─── Listed entries

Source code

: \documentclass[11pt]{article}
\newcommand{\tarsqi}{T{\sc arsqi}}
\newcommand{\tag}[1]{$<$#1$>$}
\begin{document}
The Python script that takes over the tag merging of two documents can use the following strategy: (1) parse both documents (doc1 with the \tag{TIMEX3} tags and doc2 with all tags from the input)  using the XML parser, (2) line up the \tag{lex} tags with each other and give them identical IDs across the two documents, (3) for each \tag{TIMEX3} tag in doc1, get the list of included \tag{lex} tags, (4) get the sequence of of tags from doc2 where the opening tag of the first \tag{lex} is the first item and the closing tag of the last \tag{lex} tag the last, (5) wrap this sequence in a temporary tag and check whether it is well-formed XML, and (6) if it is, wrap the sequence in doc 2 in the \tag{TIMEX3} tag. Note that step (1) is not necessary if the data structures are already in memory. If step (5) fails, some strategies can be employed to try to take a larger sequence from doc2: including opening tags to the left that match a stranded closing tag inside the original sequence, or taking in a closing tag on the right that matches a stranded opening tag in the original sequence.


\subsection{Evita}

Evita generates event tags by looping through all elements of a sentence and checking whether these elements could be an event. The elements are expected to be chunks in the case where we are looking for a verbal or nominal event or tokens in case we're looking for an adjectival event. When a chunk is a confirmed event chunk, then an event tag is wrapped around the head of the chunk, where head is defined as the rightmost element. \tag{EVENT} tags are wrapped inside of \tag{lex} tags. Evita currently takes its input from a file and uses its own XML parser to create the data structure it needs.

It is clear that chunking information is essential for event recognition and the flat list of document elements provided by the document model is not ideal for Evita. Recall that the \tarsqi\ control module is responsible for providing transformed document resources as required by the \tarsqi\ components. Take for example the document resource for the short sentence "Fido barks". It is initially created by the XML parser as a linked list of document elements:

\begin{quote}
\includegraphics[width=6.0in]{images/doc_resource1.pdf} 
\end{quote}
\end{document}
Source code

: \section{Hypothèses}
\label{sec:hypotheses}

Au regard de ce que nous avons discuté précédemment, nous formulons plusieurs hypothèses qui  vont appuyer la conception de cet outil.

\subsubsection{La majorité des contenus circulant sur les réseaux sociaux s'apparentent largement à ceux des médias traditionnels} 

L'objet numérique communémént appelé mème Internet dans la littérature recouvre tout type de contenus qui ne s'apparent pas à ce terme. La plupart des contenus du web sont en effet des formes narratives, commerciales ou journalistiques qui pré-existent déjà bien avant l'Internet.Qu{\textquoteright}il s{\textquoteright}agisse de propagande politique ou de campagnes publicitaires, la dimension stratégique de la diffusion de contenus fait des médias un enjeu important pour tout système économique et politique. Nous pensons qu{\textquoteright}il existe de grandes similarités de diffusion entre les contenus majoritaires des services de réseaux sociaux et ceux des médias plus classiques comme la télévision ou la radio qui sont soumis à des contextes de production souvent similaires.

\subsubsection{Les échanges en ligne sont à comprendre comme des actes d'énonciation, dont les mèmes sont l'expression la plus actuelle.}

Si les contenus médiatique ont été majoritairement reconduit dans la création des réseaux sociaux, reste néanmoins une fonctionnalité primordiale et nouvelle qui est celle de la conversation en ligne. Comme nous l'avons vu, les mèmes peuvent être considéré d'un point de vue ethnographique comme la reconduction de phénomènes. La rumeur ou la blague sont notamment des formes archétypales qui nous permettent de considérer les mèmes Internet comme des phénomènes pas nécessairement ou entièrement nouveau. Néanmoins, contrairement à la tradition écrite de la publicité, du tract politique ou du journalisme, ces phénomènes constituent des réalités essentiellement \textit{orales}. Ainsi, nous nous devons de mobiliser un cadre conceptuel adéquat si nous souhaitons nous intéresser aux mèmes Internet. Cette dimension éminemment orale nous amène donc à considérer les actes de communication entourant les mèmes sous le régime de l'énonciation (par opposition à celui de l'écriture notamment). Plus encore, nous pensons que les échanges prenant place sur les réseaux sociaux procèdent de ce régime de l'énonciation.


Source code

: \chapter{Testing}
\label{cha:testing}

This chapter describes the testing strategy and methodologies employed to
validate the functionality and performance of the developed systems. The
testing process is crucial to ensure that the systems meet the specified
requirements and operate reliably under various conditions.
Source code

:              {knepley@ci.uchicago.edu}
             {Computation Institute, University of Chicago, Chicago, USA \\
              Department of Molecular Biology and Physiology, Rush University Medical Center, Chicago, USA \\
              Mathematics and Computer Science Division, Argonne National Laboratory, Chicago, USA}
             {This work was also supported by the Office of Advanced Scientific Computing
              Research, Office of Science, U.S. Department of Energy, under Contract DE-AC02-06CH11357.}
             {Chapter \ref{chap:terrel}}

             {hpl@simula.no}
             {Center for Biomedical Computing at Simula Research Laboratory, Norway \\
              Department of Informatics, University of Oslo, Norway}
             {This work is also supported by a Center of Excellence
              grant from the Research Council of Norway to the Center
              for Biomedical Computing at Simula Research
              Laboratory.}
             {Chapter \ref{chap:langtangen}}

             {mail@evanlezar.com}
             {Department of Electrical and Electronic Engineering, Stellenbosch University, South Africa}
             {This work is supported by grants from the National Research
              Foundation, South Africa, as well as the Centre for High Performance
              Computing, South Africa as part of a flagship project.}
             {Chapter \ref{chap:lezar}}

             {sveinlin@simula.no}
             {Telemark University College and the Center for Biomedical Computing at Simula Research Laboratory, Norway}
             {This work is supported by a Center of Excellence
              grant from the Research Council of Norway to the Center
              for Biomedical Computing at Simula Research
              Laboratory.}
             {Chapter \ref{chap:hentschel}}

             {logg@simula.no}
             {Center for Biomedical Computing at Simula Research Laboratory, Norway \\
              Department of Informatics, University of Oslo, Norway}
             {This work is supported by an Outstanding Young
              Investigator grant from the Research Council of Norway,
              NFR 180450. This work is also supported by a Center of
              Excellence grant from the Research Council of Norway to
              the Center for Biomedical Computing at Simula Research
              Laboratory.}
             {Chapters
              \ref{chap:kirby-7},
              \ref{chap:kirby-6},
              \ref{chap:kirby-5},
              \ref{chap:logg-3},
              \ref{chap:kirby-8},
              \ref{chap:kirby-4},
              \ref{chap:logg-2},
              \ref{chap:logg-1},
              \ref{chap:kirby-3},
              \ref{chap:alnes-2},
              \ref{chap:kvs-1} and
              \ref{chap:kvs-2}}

──────

▶ _Exercise_
Filter the records for the word "tarsqi" and show every line that has it.

▶ _Answer section_
\newcommand{\tarsqi}{T{\sc arsqi}}
It is clear that chunking information is essential for event recognition and the flat list of document elements provided by the document model is not ideal for Evita. Recall that the \tarsqi\ control module is responsible for providing transformed document resources as required by the \tarsqi\ components. Take for example the document resource for the short sentence "Fido barks". It is initially created by the XML parser as a linked list of document elements:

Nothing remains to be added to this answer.